You probably think that all I do is sit around and watch the weather. If you asked my wife, she'd might even agree with you. But I do have a few other hobbies and there is one I've had pretty much all my life. It's called autocross. 

In SCCA (Sports Car Club of America) terms, it used to be called Solo2, now it's just called Solo. Basically it involves one car at a time running a course that consist of cones. Sounds easy enough? The goal is to drive the course as quickly as you can while staying on the course and not hitting any cones. See ... it starts to get a little tougher. Here locally you get four runs and there is no practice. No practice ... you get to walk the course to get familiar with it, but that's it. And the fast guys are battling for hundredths or thousandths or a second. Each run last 40-70 seconds depending on the course size and speed and I can guarantee it will be the quickest 40-70 seconds you've ever had in a car. 

All of this probably sounds very easy, and it really is. Anyone with a car that can pass a basic safety inspection can drive. The Atlanta Region of the SCCA has a very active Solo program, with more than a few National Champions in the bunch.
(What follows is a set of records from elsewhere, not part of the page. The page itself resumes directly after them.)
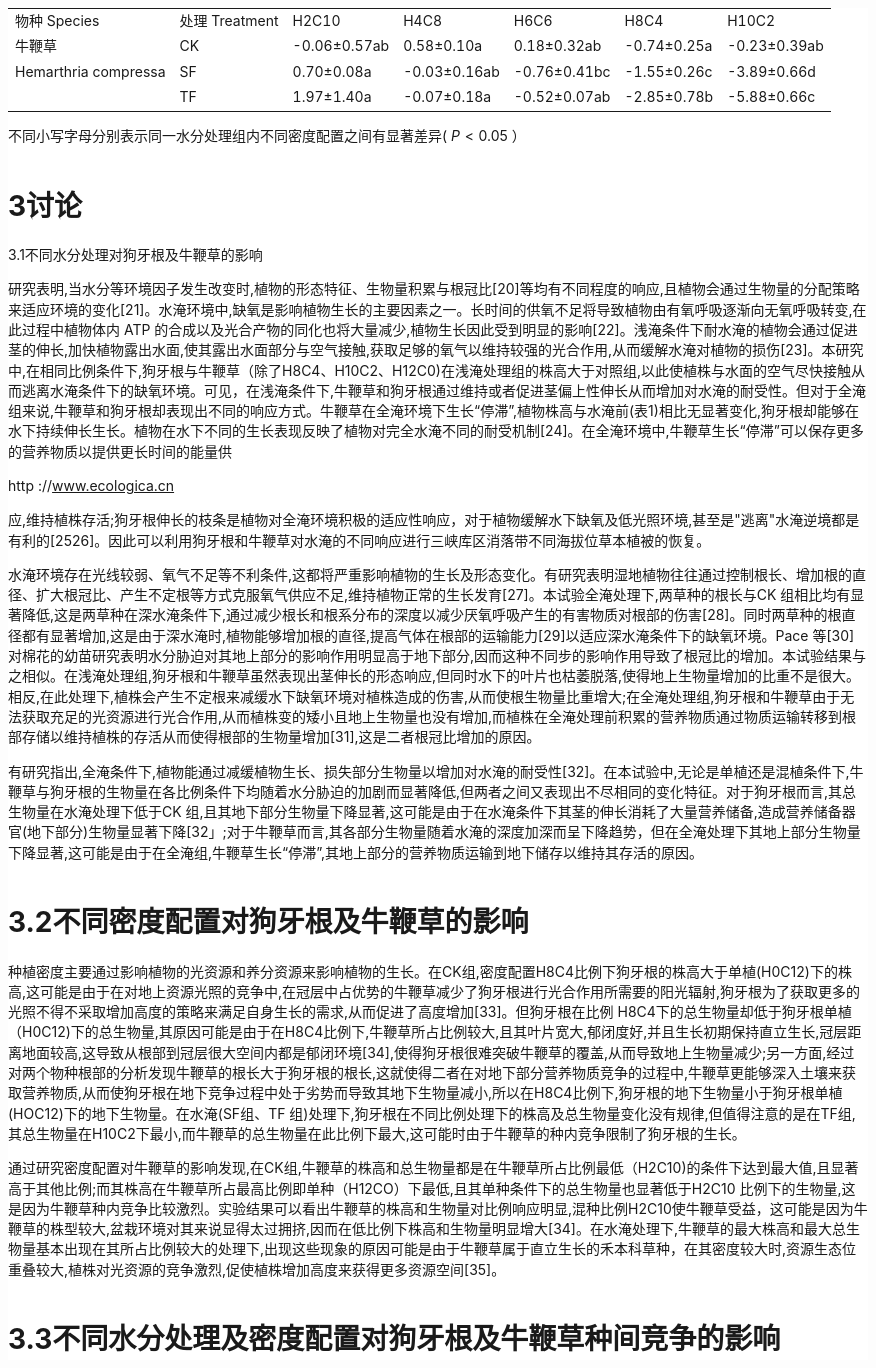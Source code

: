 <html><body><table><tr><td>物种 Species</td><td>处理 Treatment</td><td>H2C10</td><td>H4C8</td><td>H6C6</td><td>H8C4</td><td>H10C2</td></tr><tr><td>牛鞭草</td><td>CK</td><td>-0.06±0.57ab</td><td>0.58±0.10a</td><td>0.18±0.32ab</td><td>-0.74±0.25a</td><td>-0.23±0.39ab</td></tr><tr><td rowspan="2">Hemarthria compressa</td><td>SF</td><td>0.70±0.08a</td><td>-0.03±0.16ab</td><td>-0.76±0.41bc</td><td>-1.55±0.26c</td><td>-3.89±0.66d</td></tr><tr><td>TF</td><td>1.97±1.40a</td><td>-0.07±0.18a</td><td>-0.52±0.07ab</td><td>-2.85±0.78b</td><td>-5.88±0.66c</td></tr></table></body></html>

不同小写字母分别表示同一水分处理组内不同密度配置之间有显著差异( $\scriptstyle P < 0 . 0 5$ ）

# 3讨论

3.1不同水分处理对狗牙根及牛鞭草的影响

研究表明,当水分等环境因子发生改变时,植物的形态特征、生物量积累与根冠比[20]等均有不同程度的响应,且植物会通过生物量的分配策略来适应环境的变化[21]。水淹环境中,缺氧是影响植物生长的主要因素之一。长时间的供氧不足将导致植物由有氧呼吸逐渐向无氧呼吸转变,在此过程中植物体内 ATP 的合成以及光合产物的同化也将大量减少,植物生长因此受到明显的影响[22]。浅淹条件下耐水淹的植物会通过促进茎的伸长,加快植物露出水面,使其露出水面部分与空气接触,获取足够的氧气以维持较强的光合作用,从而缓解水淹对植物的损伤[23]。本研究中,在相同比例条件下,狗牙根与牛鞭草（除了H8C4、H10C2、H12C0)在浅淹处理组的株高大于对照组,以此使植株与水面的空气尽快接触从而逃离水淹条件下的缺氧环境。可见，在浅淹条件下,牛鞭草和狗牙根通过维持或者促进茎偏上性伸长从而增加对水淹的耐受性。但对于全淹组来说,牛鞭草和狗牙根却表现出不同的响应方式。牛鞭草在全淹环境下生长“停滞”,植物株高与水淹前(表1)相比无显著变化,狗牙根却能够在水下持续伸长生长。植物在水下不同的生长表现反映了植物对完全水淹不同的耐受机制[24]。在全淹环境中,牛鞭草生长“停滞”可以保存更多的营养物质以提供更长时间的能量供

http ://www.ecologica.cn

应,维持植株存活;狗牙根伸长的枝条是植物对全淹环境积极的适应性响应，对于植物缓解水下缺氧及低光照环境,甚至是"逃离"水淹逆境都是有利的[2526]。因此可以利用狗牙根和牛鞭草对水淹的不同响应进行三峡库区消落带不同海拔位草本植被的恢复。

水淹环境存在光线较弱、氧气不足等不利条件,这都将严重影响植物的生长及形态变化。有研究表明湿地植物往往通过控制根长、增加根的直径、扩大根冠比、产生不定根等方式克服氧气供应不足,维持植物正常的生长发育[27]。本试验全淹处理下,两草种的根长与CK 组相比均有显著降低,这是两草种在深水淹条件下,通过减少根长和根系分布的深度以减少厌氧呼吸产生的有害物质对根部的伤害[28]。同时两草种的根直径都有显著增加,这是由于深水淹时,植物能够增加根的直径,提高气体在根部的运输能力[29]以适应深水淹条件下的缺氧环境。Pace 等[30]对棉花的幼苗研究表明水分胁迫对其地上部分的影响作用明显高于地下部分,因而这种不同步的影响作用导致了根冠比的增加。本试验结果与之相似。在浅淹处理组,狗牙根和牛鞭草虽然表现出茎伸长的形态响应,但同时水下的叶片也枯萎脱落,使得地上生物量增加的比重不是很大。相反,在此处理下,植株会产生不定根来减缓水下缺氧环境对植株造成的伤害,从而使根生物量比重增大;在全淹处理组,狗牙根和牛鞭草由于无法获取充足的光资源进行光合作用,从而植株变的矮小且地上生物量也没有增加,而植株在全淹处理前积累的营养物质通过物质运输转移到根部存储以维持植株的存活从而使得根部的生物量增加[31],这是二者根冠比增加的原因。

有研究指出,全淹条件下,植物能通过减缓植物生长、损失部分生物量以增加对水淹的耐受性[32]。在本试验中,无论是单植还是混植条件下,牛鞭草与狗牙根的生物量在各比例条件下均随着水分胁迫的加剧而显著降低,但两者之间又表现出不尽相同的变化特征。对于狗牙根而言,其总生物量在水淹处理下低于CK 组,且其地下部分生物量下降显著,这可能是由于在水淹条件下其茎的伸长消耗了大量营养储备,造成营养储备器官(地下部分)生物量显著下降[32」;对于牛鞭草而言,其各部分生物量随着水淹的深度加深而呈下降趋势，但在全淹处理下其地上部分生物量下降显著,这可能是由于在全淹组,牛鞭草生长“停滞”,其地上部分的营养物质运输到地下储存以维持其存活的原因。

# 3.2不同密度配置对狗牙根及牛鞭草的影响

种植密度主要通过影响植物的光资源和养分资源来影响植物的生长。在CK组,密度配置H8C4比例下狗牙根的株高大于单植(H0C12)下的株高,这可能是由于在对地上资源光照的竞争中,在冠层中占优势的牛鞭草减少了狗牙根进行光合作用所需要的阳光辐射,狗牙根为了获取更多的光照不得不采取增加高度的策略来满足自身生长的需求,从而促进了高度增加[33]。但狗牙根在比例 H8C4下的总生物量却低于狗牙根单植（H0C12)下的总生物量,其原因可能是由于在H8C4比例下,牛鞭草所占比例较大,且其叶片宽大,郁闭度好,并且生长初期保持直立生长,冠层距离地面较高,这导致从根部到冠层很大空间内都是郁闭环境[34],使得狗牙根很难突破牛鞭草的覆盖,从而导致地上生物量减少;另一方面,经过对两个物种根部的分析发现牛鞭草的根长大于狗牙根的根长,这就使得二者在对地下部分营养物质竞争的过程中,牛鞭草更能够深入土壤来获取营养物质,从而使狗牙根在地下竞争过程中处于劣势而导致其地下生物量减小,所以在H8C4比例下,狗牙根的地下生物量小于狗牙根单植(HOC12)下的地下生物量。在水淹(SF组、TF 组)处理下,狗牙根在不同比例处理下的株高及总生物量变化没有规律,但值得注意的是在TF组,其总生物量在H10C2下最小,而牛鞭草的总生物量在此比例下最大,这可能时由于牛鞭草的种内竞争限制了狗牙根的生长。

通过研究密度配置对牛鞭草的影响发现,在CK组,牛鞭草的株高和总生物量都是在牛鞭草所占比例最低（H2C10)的条件下达到最大值,且显著高于其他比例;而其株高在牛鞭草所占最高比例即单种（H12CO）下最低,且其单种条件下的总生物量也显著低于H2C10 比例下的生物量,这是因为牛鞭草种内竞争比较激烈。实验结果可以看出牛鞭草的株高和生物量对比例响应明显,混种比例H2C10使牛鞭草受益，这可能是因为牛鞭草的株型较大,盆栽环境对其来说显得太过拥挤,因而在低比例下株高和生物量明显增大[34]。在水淹处理下,牛鞭草的最大株高和最大总生物量基本出现在其所占比例较大的处理下,出现这些现象的原因可能是由于牛鞭草属于直立生长的禾本科草种，在其密度较大时,资源生态位重叠较大,植株对光资源的竞争激烈,促使植株增加高度来获得更多资源空间[35]。

# 3.3不同水分处理及密度配置对狗牙根及牛鞭草种间竞争的影响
Along with that, they also have a very strong Novice driver program to help you learn the ropes about autocrossing. I could go on and on but here is a link to a documentary called "Sea of Cones" that was done by a college kid named Stephen Chiang for his cinematography class. It's very well done and is only about nine minutes long. He does a great job explaining what an autocross is and how they work and talking to people that run them. At the end (and scattered throughout the video) you'll see a green Bugeye Sprite. That car is and has been the current National Champion car in my class for the last several years. 

I leave Thursday for a trip to Blytheville, Ark. for the SCCA Tri-State Championship National Tour being held this weekend. All National events are held over two days, driving a different course each day. You only get three runs to go as fast as possible with no mistakes and the courses are never the same so no one has any home course advantage. They take your fastest time from each day and that becomes your final time that the results are based on.

But I'm really excited because I get to drive a car I've never driven before. For the last six years I've been renting a ride from a gentleman named Jim Murphy. It was a F500, a very small (800 pounds with me in it) open wheel car that could really move. I got to drive it at the National Championships five times, managed a fourth, two fifth place finishes, and a seventh. Keep in mind, the fourth place finish was .139 seconds out of third and another .743 seconds out of second. 2010 was the last year I drove it at the Nationals and it rained. I went from fourth place after the first day, to dead last, to fifth at the end of the second day. I was .243 seconds out of fourth, which was .030 out of third, which was .181 seconds out of second. You see how close and competitive it is. And that's your two fastest runs over two days. Here's a link to one of the videos I took from the nose of the car about 1 foot off the ground.

Oh yes, the new car. It's a Jeep! Well, not really but it was built to look like one! The car started life as an Allison Legacy -- a scale tube-frame stock car. A gentleman named Del Long acquired the car, without the body, and began the build in October 2010. He fit a 2.0-liter Chevrolet Cobalt SS turbo motor to the right and forward of the driver’s legs, dropped in a Ford 8” rear end in the back and mated the two with a two-speed Doug Nash transmission. The car initially didn’t have power steering and the steering was pretty hard to manage so Del dropped an electric power steering unit in out of a Toyota Yaris.
 
It weighs right at 1,800 pounds with me in it and is making about 350 hp and 375 ft lbs of torque running on E85. The tires and sizes are straight off of a Formula Atlantic car and are 13x10 in the front and 13x14 in the rear. Yes, that's 14" wide wheels in the rear. The wheelbase of the car is only 80". 

The car has only run about three events since it was built (this is the eighth car Del has built) and one of those being the SCCA Solo National Championships. The car was co-driven to second and third place in the EM (E Modified) class. A little fine tuning and who knows!